Your instructions: Look through the data below and return each line where "lottery" appears.

[Plain-text document sources]

= = = = =

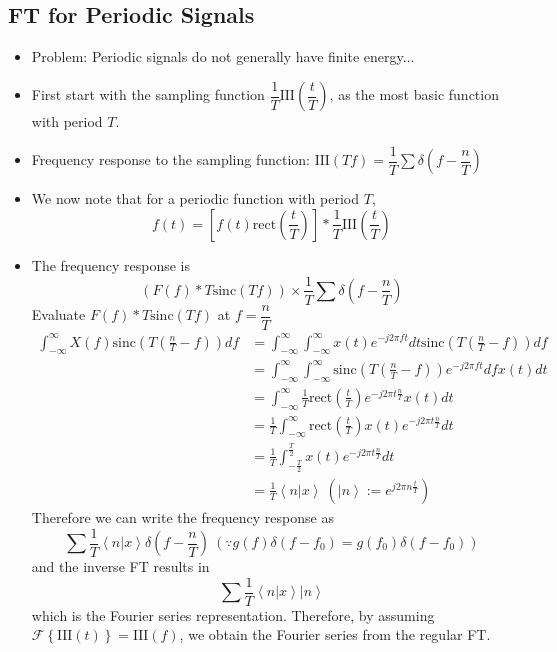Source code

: \documentclass{article}
\begin{document}
\subsection{FT for Periodic Signals}
\begin{itemize}
    \item Problem: Periodic signals do not generally have finite energy...
    \item First start with the sampling function $\dfrac{1}{T}\mathrm{III}(\dfrac{t}{T})$, as the most basic function with period $T$.
    \item Frequency response to the sampling function: $\mathrm{III}(Tf)=\dfrac{1}{T}\displaystyle\sum\delta\left(f-\dfrac{n}{T}\right)$
    \item We now note that for a periodic function with period $T$, \[f(t)=\left[f(t)\mathrm{rect}\left(\frac{t}{T}\right)\right]*\frac{1}{T}\mathrm{III}(\frac{t}{T})\]
    \item The frequency response is
    \[
    (F(f)*T\mathrm{sinc}(Tf))\times\frac{1}{T}\sum{\delta\left(f-\frac{n}{T}\right)}
    \]
    Evaluate $F(f)*T\mathrm{sinc}(Tf)$ at $f=\dfrac{n}{T}$
    \begin{align*}
        \int_{-\infty}^{\infty}{X(f)\mathrm{sinc}\left(T\left(\frac{n}{T}-f\right)\right)df} &= \int_{-\infty}^{\infty}{\int_{-\infty}^{\infty}{x(t)e^{-j2\pi ft}dt}\mathrm{sinc}\left(T\left(\frac{n}{T}-f\right)\right)df}\\
        &=\int_{-\infty}^{\infty}{\int_{-\infty}^{\infty}{\mathrm{sinc}\left(T\left(\frac{n}{T}-f\right)\right)e^{-j2\pi ft}df}x(t)dt}\\
        &=\int_{-\infty}^{\infty}{\frac{1}{T}\mathrm{rect}\left(\frac{t}{T}\right)e^{-j2\pi t\frac{n}{T}}x(t)dt}\\
        &=\frac{1}{T}\int_{-\infty}^{\infty}{\mathrm{rect}\left(\frac{t}{T}\right)x(t)e^{-j2\pi t\frac{n}{T}}dt}\\
        &=\frac{1}{T}\int_{-\frac{T}{2}}^{\frac{T}{2}}{x(t)e^{-j2\pi t\frac{n}{T}}dt}\\
        &=\frac{1}{T}\left<n|x\right>\:(\left|n\right>:=e^{j2\pi n \frac{t}{T}})
    \end{align*}
    Therefore we can write the frequency response as
    \[
    \sum{\frac{1}{T}\left<n|x\right>\delta\left(f-\frac{n}{T}\right)}\:(\because g(f)\delta\left(f-f_0\right)=g(f_0)\delta\left(f-f_0\right))
    \]
    and the inverse FT results in
    \[
    \sum{\frac{1}{T}\left<n|x\right>\left|n\right>}
    \]
    which is the Fourier series representation. Therefore, by assuming $\mathcal{F}\left\{\mathrm{III}(t)\right\}=\mathrm{III}(f)$, we obtain the Fourier series from the regular FT.

\end{itemize}
\end{document}
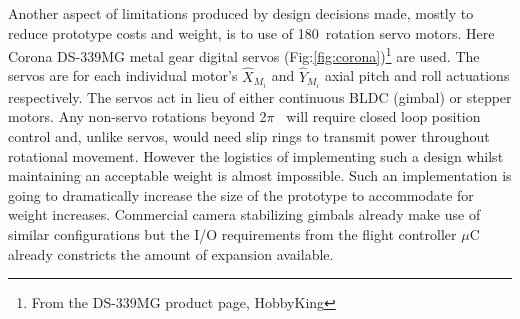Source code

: \par
Another aspect of limitations produced by design decisions made, mostly to reduce prototype costs and weight, is to use of 180\textdegree ~rotation servo motors. Here Corona DS-339MG metal gear digital servos (Fig:\ref{fig:corona})\footnote{From the DS-339MG product page, HobbyKing\cite{hobbyking}} are used. The servos are for each individual motor's $\hat{X}_{M_i}$ and $\hat{Y}_{M_i}$ axial pitch and roll actuations respectively. The servos act in lieu of either continuous BLDC (gimbal) or stepper motors. Any non-servo rotations beyond 2$\pi$ ~will require closed loop position control and, unlike servos, would need slip rings to transmit power throughout rotational movement. However the logistics of implementing such a design whilst maintaining an acceptable weight is almost impossible. Such an implementation is going to dramatically increase the size of the prototype to accommodate for weight increases. Commercial camera stabilizing gimbals already make use of similar configurations but the I/O requirements from the flight controller $\mu$C already constricts the amount of expansion available.
\par
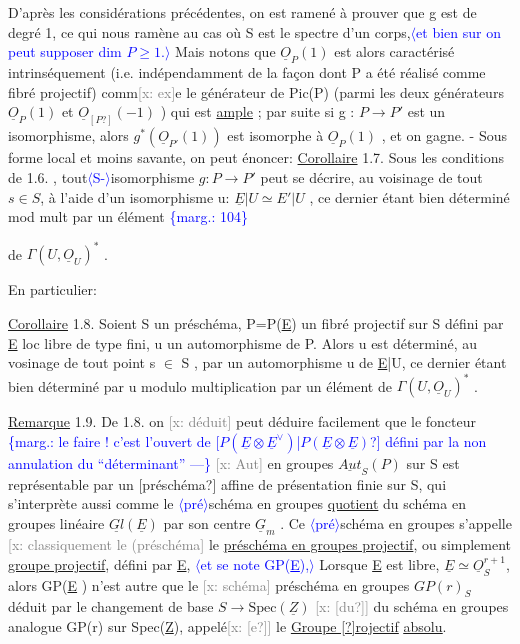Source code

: \documentclass[11pt]{article}
\newcommand{\scanpage}[1]{\par\bigskip\noindent{\small\sffamily[scan #1]}\par}
\newcommand{\mspage}[1]{{\small\sffamily[p.\,#1]}}
\newcommand{\hand}[1]{\textcolor{blue}{#1}}
\let\over\relax
\newcommand{\over}[2]{\textcolor{gray}{#1}\textcolor{blue}{\ensuremath{^{\!\nearrow}}#2}}
\newcommand{\inserted}[2][]{\textcolor{blue}{$\langle$#2$\rangle$}}
\newcommand{\margin}[1]{\textcolor{blue}{\{\textsf{marg.:} #1\}}}
\newcommand{\xout}[1]{\textcolor{gray}{[\textsf{x:} #1]}}
\newcommand{\uline}[1]{\underline{#1}}
\newcommand{\uuline}[1]{\underline{\underline{#1}}}
\newcommand{\unsure}[1]{[#1?]}
\begin{document}
D'après les considérations précédentes, on est ramené à prouver
que g est de degré 1, ce qui nous ramène au cas où S est le spectre d'un
corps,\inserted[typed]{et bien sur on peut supposer dim $P\geq 1$.} Mais notons que $\underline{O}_P(1)$ est alors caractérisé intrinséquement (i.e.
indépendamment de la façon dont P a été réalisé comme fibré projectif)
comm\xout{ex}e le générateur de Pic(P) (parmi les deux générateurs $\underline{O}_P(1)$ et
$\underline{O}_{\unsure{P}}(-1)$ ) qui est \uline{ample} ; par suite si g : $P\to P'$ est un isomorphisme,
alors $g^{*}(\underline{O}_{P'}(1))$ est isomorphe à $\underline{O}_P(1)$ , et on gagne. - Sous forme local
et moins savante, on peut énoncer:
\uline{Corollaire} 1.7. Sous les conditions de 1.6. , tout\inserted{S-}isomorphisme $g:P\to P'$
peut se décrire, au voisinage de tout $s\in S$, à l'aide d'un isomorphisme
u: $\underline{E}|U \simeq E'|U$ , ce dernier étant bien déterminé mod mult par un élément
\margin{104}

\clearpage
\scanpage{25/105}
\mspage{8}

de $\Gamma(U,\underline{O}_U)^*$ .

En particulier:

\uline{Corollaire} 1.8. Soient S un préschéma, P=P(\underline{E}) un fibré projectif sur S
défini par \underline{E} loc libre de type fini, u un automorphisme de P. Alors u
est déterminé, au vosinage de tout point s $\in$ S , par un automorphisme
u de \underline{E}|U, ce dernier étant bien déterminé par u modulo multiplication par
un élément de $\Gamma(U,\underline{O}_U)^*$ .

\uline{Remarque} 1.9. De 1.8. on \xout{déduit} peut déduire facilement que le foncteur \margin{le faire ! c'est l'ouvert de \unsure{$P(\underline{E}\otimes\underline{E}^{\vee})$|$P(\underline{E}\otimes\underline{E})$} défini par la non annulation du ``déterminant'' ---}
\xout{Aut} en groupes $\underline{Aut}_S(P)$ sur S est représentable par un \unsure{préschéma} affine
de présentation finie sur S, qui s'interprète aussi comme le \inserted{pré}schéma en
groupes \uline{quotient} du schéma en groupes linéaire $\underline{Gl}(\underline{E})$ par son centre
$\underline{G}_m$ . Ce \inserted{pré}schéma en groupes s'appelle \xout{classiquement le (préschéma}
le \uline{préschéma en groupes projectif}, ou simplement \uline{groupe projectif}, défini
par \underline{E}, \inserted[typed]{et se note GP(\underline{E})\hand{,}} Lorsque \underline{E} est libre, $\underline{E}\simeq\underline{O}_S^{r+1}$, alors GP(\underline{E} ) n'est autre que le
\xout{schéma} préschéma en groupes $GP(r)_S$ déduit par le changement de base
$S\to\mathrm{Spec}(\underline{Z})$ \xout{\unsure{du}} du schéma en groupes analogue GP(r) sur Spec(\underline{Z}), appelé\xout{\unsure{e}}
le \uline{Groupe \unsure{\over{p}{P}}rojectif} \uuline{absolu}.
\end{document}
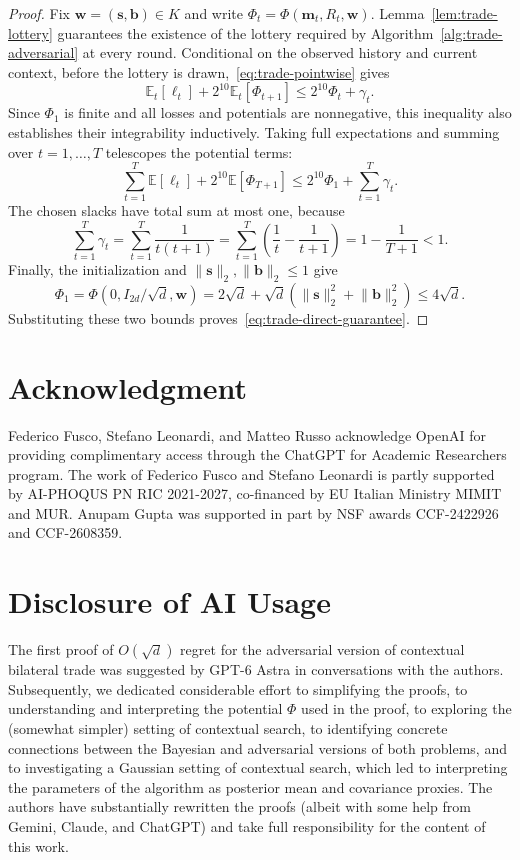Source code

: \documentclass[11pt]{article}
\newcommand{\E}[1]{\mathbb E\left[#1\right]}
\newcommand{\Esub}[2]{\mathbb E_{#1}\left[#2\right]}
\newcommand{\norm}[1]{\lVert #1\rVert_2}
\newcommand{\bm}{\boldsymbol m}
\begin{document}
\begin{proof}

Fix $\boldsymbol w=(\boldsymbol s,\boldsymbol b)\in K$ and write
$\Phi_t=\Phi(\bm_t,R_t,\boldsymbol w)$. Lemma~\ref{lem:trade-lottery}
guarantees the existence of the lottery required by Algorithm~\ref{alg:trade-adversarial}
at every round. Conditional on the observed history and current context, before
the lottery is drawn,~\eqref{eq:trade-pointwise} gives
\[
 \Esub{t}{\ell_t}+2^{10}\Esub{t}{\Phi_{t+1}}
 \le2^{10}\Phi_t+\gamma_t.
\]
Since $\Phi_1$ is finite and all losses and potentials are nonnegative,
this inequality also establishes their integrability inductively. Taking full
expectations and summing over $t=1,\ldots,T$ telescopes the potential terms:
\[
 \sum_{t=1}^T\E{\ell_t}+2^{10}\E{\Phi_{T+1}}
 \le2^{10}\Phi_1+\sum_{t=1}^T\gamma_t.
\]
The chosen slacks have total sum at most one, because
\[
 \sum_{t=1}^T\gamma_t
 =\sum_{t=1}^T\frac1{t(t+1)}
 =\sum_{t=1}^T\left(\frac1t-\frac1{t+1}\right)
 =1-\frac1{T+1}<1.
\]
Finally, the initialization and $\norm{\boldsymbol s},\norm{\boldsymbol b}\le1$ give
\[
 \Phi_1=\Phi(0,I_{2d}/\sqrt d,\boldsymbol w)
 =2\sqrt d+\sqrt d(\norm{\boldsymbol s}^2+\norm{\boldsymbol b}^2)\le4\sqrt d.
\]
Substituting these two bounds proves~\eqref{eq:trade-direct-guarantee}.
\end{proof}

\section*{Acknowledgment}

    Federico Fusco, Stefano Leonardi, and Matteo Russo acknowledge OpenAI for providing complimentary access through the ChatGPT for Academic Researchers program. The work of Federico Fusco and Stefano Leonardi is partly supported by AI-PHOQUS PN RIC 2021-2027, co-financed by EU Italian Ministry MIMIT and MUR. Anupam Gupta was supported in part by NSF awards CCF-2422926 and CCF-2608359.

\section*{Disclosure of AI Usage}

The first proof of $O(\sqrt{d})$ regret for the adversarial version of contextual bilateral trade was suggested by {GPT-6 Astra in} conversations with the authors. Subsequently, we dedicated considerable effort to simplifying the proofs, to {understanding and interpreting} the potential $\Phi$ used in the proof, to exploring the (somewhat simpler) setting of contextual search, to {identifying concrete connections} between the Bayesian and adversarial versions of both problems, and to investigating a Gaussian setting of contextual search, which led to interpreting the parameters of the algorithm as posterior mean and covariance proxies. 
The authors have {substantially rewritten the proofs} (albeit with some help from Gemini, {Claude, and ChatGPT) and take} full responsibility for the content of this work.
\end{document}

= = = = =

Answer space:
$\Phi_t=\Phi(\bm_t,R_t,\boldsymbol w)$. Lemma~\ref{lem:trade-lottery}
guarantees the existence of the lottery required by Algorithm~\ref{alg:trade-adversarial}
the lottery is drawn,~\eqref{eq:trade-pointwise} gives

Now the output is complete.